Re: “Catholics react to U.N. climate change report” (News Analysis, April 20).

When it comes to climate change, global warming, global freezing — whatever the title of the day — there are not many articles that just present facts. Writer Brian Fraga has done so in this article.

I am in favor of cleaner systems based on how God powers things rather than sticking with systems we discovered hundreds of years ago. It seems to be smart to find and implement new power systems before we use up what cannot be replaced. It seems to me that many in the “man-made camp” are zealously pushing an agenda rather than using the scientific method. What they suggest does not make common sense.

We have been given dominion and, therefore, the responsibility to care for this planet, and our track record is not good. However, something seems very wrong with a group that claimed in the 1970s that by the turn of this century (14 years ago) we would be in an ice age, then they claimed we would be burning, and now they are just saying things are going to change. Looking at creation, it seems God likes systems that change.

Gil Michelini, via online comments

Climate change debate

Re: “Catholics react to U.N. climate change report” (News Analysis, April 20).

My name is Dan Misleh, and I am the executive director of the U.S. Conference of Catholic Bishops-endorsed Catholic Climate Covenant. Although I appreciate that our organization was cited in this article, I am frankly disappointed that the piece was trying to give “balance” to a point of view that is far off in the fringes of legitimate climate science.

Catholic individuals and media outlets have a moral responsibility to foster dialogue that seeks to meaningfully address climate change and its devastating consequences rather than undermine its credibility.

According to NASA, the thesis of anthropogenic climate change is supported by 97 percent of climate scientists. Thankfully, the article noted that one of the world’s premier scientific academies, the Pontifical Academy of Sciences, adds greatly to the mainstream scientific view that humans are, in fact, altering the chemistry of the atmosphere.

Given the scientific consensus around human-caused climate change, the Catholic Church recognizes climate change as a moral issue and calls on people of faith and goodwill to respond as such.

Dan Misleh, via online comments

The USCCB says it best: “In facing climate change, what we already know requires a response; it cannot be easily dismissed. Significant levels of scientific consensus — even in a situation with less than full certainty, where the consequences of not acting are serious — justifies, indeed can obligate, our taking action intended to avert potential dangers. In other words, if enough evidence indicates that the present course of action could jeopardize humankind’s well-being, prudence dictates taking mitigating or preventative action.”

Dan DiLeo, via online comments

Healing from abortions

Re: “Prison program helps men cope with past abortions” (Faith, March 9)

This is excellent. There has been a great need for this for a long time. Often, girls are almost harassed into making the decision to have an abortion by their boyfriends. And it is important that men get the healing they often do not, at first, even realize they need because of their part in ending a baby’s life.

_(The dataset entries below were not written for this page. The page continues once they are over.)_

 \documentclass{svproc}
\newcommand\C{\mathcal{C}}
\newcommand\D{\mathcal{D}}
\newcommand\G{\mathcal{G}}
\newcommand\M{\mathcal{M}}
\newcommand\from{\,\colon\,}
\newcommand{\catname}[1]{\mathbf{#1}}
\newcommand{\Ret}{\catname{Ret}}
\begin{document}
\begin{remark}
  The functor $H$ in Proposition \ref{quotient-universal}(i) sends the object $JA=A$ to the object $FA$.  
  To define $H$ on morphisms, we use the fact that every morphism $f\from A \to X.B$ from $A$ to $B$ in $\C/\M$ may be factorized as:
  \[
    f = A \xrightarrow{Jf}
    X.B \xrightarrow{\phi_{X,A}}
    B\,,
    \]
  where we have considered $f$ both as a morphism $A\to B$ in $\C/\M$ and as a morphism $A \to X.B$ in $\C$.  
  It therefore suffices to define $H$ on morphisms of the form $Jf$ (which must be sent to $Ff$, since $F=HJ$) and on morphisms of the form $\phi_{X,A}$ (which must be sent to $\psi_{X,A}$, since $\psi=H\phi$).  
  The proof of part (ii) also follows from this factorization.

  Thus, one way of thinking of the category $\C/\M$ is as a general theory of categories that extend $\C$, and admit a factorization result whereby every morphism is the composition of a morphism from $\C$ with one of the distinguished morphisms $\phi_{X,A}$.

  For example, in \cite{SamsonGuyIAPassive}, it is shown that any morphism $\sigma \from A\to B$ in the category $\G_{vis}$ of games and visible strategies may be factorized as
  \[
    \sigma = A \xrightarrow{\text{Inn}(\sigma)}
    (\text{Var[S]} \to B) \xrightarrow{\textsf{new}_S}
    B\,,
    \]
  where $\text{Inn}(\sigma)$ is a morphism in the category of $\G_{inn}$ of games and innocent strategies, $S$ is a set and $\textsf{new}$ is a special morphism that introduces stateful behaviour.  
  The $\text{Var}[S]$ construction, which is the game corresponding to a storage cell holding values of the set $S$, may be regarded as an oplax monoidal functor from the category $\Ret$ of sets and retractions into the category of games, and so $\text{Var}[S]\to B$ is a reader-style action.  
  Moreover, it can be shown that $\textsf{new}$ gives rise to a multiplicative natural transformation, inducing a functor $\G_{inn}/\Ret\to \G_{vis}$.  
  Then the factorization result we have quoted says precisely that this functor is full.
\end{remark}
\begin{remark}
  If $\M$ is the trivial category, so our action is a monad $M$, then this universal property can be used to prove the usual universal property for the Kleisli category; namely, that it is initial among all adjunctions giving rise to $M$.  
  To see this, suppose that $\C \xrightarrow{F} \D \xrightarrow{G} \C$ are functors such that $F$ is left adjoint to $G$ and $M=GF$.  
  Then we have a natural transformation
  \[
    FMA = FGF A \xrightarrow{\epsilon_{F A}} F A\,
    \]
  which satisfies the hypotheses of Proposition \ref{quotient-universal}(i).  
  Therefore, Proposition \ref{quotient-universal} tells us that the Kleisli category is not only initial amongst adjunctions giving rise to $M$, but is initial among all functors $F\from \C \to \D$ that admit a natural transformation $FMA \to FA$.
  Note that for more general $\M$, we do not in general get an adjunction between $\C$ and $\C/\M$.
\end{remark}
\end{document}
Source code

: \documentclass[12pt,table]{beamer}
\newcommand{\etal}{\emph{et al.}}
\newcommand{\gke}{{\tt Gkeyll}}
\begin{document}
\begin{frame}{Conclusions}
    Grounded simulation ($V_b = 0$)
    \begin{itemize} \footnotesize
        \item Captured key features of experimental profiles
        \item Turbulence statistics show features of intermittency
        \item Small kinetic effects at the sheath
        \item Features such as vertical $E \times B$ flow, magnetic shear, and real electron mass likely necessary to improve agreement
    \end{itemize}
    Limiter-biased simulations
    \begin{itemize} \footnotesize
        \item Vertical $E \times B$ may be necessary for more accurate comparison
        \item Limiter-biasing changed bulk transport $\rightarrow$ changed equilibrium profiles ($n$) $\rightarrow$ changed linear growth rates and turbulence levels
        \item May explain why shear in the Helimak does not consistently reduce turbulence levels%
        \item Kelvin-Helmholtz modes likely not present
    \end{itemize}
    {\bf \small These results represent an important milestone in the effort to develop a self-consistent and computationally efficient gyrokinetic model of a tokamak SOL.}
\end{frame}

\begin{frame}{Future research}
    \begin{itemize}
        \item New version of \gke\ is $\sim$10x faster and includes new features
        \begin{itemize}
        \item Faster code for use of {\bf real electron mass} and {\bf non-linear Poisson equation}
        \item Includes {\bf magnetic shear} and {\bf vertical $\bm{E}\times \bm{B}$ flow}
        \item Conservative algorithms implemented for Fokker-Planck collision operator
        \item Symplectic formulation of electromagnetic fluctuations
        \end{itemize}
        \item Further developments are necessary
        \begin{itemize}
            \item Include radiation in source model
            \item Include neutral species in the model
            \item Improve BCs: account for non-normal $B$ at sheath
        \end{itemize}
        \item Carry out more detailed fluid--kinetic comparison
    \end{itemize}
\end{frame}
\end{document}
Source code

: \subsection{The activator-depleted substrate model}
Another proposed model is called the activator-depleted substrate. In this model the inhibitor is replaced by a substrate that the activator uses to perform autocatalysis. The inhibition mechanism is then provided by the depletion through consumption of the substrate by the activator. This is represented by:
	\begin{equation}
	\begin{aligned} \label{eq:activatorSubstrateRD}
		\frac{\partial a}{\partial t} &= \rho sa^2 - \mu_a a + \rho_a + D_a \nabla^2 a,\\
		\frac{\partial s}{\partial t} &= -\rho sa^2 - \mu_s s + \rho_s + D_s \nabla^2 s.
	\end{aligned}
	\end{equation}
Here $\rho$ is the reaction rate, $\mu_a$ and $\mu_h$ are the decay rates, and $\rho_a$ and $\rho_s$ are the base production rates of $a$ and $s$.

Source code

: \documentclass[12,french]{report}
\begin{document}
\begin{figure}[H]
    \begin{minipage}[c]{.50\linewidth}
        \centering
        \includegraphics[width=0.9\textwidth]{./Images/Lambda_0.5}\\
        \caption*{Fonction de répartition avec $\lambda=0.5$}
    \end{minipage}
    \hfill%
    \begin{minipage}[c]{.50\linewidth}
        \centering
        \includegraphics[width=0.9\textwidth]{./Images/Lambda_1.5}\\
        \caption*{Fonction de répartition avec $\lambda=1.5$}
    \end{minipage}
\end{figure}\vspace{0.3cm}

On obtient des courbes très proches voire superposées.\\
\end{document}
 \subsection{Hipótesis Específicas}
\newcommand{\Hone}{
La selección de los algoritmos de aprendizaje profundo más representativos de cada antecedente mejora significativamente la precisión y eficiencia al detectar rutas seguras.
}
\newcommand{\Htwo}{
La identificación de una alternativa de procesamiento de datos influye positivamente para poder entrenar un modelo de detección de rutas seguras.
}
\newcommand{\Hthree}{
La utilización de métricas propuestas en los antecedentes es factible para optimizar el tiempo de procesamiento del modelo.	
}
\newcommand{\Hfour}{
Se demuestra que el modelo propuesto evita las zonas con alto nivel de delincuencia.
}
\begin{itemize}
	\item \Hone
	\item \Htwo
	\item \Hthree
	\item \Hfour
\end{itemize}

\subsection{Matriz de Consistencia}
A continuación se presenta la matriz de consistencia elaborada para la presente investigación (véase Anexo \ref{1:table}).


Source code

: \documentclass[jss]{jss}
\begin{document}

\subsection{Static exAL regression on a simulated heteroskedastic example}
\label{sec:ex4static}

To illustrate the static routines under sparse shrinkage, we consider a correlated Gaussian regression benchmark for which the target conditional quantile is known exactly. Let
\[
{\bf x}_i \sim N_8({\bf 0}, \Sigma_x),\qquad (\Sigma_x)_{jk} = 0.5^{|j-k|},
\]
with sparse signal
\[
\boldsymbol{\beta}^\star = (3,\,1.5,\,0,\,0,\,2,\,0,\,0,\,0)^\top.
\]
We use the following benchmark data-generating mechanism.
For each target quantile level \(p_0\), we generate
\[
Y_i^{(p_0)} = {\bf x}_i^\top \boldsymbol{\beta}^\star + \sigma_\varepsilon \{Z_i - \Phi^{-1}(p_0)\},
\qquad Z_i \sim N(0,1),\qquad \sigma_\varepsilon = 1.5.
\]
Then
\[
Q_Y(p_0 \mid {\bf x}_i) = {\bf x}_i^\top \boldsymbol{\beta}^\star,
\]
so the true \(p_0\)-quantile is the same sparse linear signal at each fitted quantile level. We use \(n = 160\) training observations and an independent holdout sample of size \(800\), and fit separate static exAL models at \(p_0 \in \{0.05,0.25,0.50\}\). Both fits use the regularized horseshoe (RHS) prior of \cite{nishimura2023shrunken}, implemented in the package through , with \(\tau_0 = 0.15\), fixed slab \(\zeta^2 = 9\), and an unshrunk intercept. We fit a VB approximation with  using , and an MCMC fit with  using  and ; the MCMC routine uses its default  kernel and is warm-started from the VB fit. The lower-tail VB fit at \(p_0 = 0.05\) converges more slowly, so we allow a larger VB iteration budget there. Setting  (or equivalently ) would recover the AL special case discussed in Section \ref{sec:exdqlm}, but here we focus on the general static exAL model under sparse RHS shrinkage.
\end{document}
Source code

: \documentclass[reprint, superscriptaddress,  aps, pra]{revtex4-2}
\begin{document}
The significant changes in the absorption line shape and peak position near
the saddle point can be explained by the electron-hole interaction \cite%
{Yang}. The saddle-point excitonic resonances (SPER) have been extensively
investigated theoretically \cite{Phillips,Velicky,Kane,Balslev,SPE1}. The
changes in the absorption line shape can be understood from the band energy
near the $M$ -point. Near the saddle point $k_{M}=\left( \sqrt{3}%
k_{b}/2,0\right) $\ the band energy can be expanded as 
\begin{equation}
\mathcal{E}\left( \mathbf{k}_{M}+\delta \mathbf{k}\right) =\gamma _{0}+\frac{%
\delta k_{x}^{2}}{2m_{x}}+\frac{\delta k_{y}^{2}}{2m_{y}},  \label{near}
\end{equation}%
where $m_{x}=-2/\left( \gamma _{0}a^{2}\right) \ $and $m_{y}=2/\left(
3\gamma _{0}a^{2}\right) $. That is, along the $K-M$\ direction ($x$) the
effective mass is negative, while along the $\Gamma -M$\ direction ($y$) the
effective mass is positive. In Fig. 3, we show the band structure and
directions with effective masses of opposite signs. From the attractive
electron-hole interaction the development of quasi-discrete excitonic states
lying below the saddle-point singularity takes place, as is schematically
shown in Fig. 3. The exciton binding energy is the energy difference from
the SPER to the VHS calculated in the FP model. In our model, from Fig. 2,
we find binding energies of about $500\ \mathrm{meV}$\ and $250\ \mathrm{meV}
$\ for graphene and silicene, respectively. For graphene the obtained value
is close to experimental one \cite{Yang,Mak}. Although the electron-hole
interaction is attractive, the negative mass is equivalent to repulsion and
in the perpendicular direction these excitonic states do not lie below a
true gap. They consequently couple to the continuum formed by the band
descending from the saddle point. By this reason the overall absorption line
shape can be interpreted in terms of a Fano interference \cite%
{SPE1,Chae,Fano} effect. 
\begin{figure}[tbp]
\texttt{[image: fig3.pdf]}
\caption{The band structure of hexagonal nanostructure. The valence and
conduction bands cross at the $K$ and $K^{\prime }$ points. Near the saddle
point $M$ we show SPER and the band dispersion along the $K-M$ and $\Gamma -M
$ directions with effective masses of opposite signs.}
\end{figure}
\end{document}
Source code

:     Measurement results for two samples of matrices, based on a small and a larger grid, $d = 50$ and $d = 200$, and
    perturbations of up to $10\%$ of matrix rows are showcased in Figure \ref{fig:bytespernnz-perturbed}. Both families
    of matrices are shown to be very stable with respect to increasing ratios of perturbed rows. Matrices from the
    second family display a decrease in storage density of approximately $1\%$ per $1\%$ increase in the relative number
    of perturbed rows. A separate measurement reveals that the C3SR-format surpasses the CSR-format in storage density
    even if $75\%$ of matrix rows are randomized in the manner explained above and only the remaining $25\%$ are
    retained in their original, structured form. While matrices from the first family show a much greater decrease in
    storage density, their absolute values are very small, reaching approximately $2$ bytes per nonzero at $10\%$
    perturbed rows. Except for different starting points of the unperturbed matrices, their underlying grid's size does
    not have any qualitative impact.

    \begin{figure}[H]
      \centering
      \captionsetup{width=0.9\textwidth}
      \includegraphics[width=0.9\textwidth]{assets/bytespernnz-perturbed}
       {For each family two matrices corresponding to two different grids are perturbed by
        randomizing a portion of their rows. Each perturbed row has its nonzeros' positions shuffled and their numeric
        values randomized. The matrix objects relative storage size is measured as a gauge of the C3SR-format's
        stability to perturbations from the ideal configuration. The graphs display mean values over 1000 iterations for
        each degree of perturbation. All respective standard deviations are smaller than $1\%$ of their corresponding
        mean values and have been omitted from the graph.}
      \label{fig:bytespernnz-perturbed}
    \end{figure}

Name withheld, via online comments

Shrine a ‘holy secret’

Re: “Shrine of Christ’s Passion is monumental” (Faith, April 20)

I have been to this shrine twice in the past year, most recently just last week. It has to be one of Indiana’s best kept and holiest secrets. If you have never felt like you were walking on hallowed ground, you really need to visit. It is serene and beautiful, unexpected and introspective. Thank you OSV for covering it. Priceless opportunity, right here in the heartland.